Odpowiedź na to pytanie powinna zależeć od kilku czynników. Najważniejszym z nich jest oczywiście ogólny stan techniczny samego auta. Jeśli jesteśmy właścicielem pojazdu, w którym znacząco posunęła się już korozja, a dalsze użytkowanie (nawet po naprawie) może stanowić zagrożenie dla bezpieczeństwa naszego i innych użytkowników drogi, nie wahajmy się pozbyć się auta. Podobnie w sytuacji, w której kosztowna naprawa nie gwarantuje bezawaryjnego użytkowania.
O ile w niektórych wypadkach możemy pokusić się o sprzedaż uszkodzonego pojazdu na części, o tyle nie próbujmy nigdy ukrywać żadnych wad przed ewentualnym kupcem. Zawsze spróbujmy postawić się po drugiej stronie i zastanówmy się, jak niebezpieczne byłoby dla nas i naszej rodziny kupienie samochodu z poważnym, zatuszowanym defektem. W przypadku aut starszych, takich, których stan techniczny jest już poniżej jakiejkolwiek krytyki, nie myślmy nawet o próbach sprzedaży.

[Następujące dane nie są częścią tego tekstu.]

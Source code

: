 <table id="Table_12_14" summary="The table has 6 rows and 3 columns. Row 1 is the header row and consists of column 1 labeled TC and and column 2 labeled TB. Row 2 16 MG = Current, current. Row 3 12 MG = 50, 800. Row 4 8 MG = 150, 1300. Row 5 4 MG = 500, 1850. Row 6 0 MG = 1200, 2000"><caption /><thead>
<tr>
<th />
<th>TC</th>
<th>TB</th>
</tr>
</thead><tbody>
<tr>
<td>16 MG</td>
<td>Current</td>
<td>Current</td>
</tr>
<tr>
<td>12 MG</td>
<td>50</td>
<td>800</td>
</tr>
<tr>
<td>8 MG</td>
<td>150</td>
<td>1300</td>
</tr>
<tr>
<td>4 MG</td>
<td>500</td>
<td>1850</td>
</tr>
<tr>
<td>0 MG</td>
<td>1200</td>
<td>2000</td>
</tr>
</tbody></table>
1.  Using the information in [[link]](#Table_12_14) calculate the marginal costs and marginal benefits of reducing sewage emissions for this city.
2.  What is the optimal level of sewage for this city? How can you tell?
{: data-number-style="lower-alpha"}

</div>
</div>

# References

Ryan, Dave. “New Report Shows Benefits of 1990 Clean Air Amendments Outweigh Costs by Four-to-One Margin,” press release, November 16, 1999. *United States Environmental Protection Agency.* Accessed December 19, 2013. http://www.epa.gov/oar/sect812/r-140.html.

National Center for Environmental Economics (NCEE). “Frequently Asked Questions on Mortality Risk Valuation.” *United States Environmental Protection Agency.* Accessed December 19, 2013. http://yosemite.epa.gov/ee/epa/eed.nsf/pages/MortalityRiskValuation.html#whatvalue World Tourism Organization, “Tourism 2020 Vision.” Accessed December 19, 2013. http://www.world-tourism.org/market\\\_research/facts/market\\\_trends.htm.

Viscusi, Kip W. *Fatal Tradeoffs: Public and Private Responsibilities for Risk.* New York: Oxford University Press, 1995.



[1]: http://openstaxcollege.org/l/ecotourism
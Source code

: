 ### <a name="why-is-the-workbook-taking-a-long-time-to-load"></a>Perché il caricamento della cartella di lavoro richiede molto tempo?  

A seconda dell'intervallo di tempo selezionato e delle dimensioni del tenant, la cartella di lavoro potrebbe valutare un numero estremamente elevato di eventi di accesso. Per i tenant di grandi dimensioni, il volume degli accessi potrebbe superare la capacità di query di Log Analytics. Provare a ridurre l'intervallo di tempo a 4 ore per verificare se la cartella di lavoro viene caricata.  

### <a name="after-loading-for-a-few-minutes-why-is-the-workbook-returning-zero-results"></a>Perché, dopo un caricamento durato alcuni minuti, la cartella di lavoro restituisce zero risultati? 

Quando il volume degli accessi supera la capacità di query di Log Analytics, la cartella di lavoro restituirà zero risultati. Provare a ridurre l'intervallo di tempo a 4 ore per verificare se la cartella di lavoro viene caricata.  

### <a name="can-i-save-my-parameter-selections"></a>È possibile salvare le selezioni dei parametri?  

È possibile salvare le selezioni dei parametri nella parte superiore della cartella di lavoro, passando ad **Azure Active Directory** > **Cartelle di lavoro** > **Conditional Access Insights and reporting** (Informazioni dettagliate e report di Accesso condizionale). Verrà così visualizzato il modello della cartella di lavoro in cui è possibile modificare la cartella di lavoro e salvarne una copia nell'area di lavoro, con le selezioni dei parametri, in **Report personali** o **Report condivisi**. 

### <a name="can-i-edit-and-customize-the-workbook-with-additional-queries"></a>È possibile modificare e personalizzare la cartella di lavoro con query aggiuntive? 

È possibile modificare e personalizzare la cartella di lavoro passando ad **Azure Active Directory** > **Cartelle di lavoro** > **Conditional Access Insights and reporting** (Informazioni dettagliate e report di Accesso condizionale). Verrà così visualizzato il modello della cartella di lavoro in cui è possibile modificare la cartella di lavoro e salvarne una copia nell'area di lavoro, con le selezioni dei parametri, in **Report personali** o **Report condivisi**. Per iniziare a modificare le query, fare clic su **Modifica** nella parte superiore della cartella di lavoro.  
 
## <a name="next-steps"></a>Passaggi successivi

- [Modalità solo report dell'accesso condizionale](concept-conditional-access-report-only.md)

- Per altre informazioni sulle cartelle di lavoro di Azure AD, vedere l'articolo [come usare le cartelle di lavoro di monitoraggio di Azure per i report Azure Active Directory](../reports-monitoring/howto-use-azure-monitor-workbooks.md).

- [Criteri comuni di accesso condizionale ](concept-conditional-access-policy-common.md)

Kasacja pojazdów to najbezpieczniejszy i jednocześnie w pełni legalny sposób na pozbycie się takiego problemu. Co prawda nie odzyskamy w ten sposób zbyt wielkiej kwoty, możemy jednak przed oddaniem samochodu wymontować wartościowe elementy wyposażenia i drobniejsze części. Pamiętajmy jednak, że przy kasacji auto musi być kompletne (tj. musi posiadać wszystkie podstawowe elementy konstrukcyjne i numer VIN) Niekompletność pojazdu może narazić nas na dopłaty lub kary finansowe.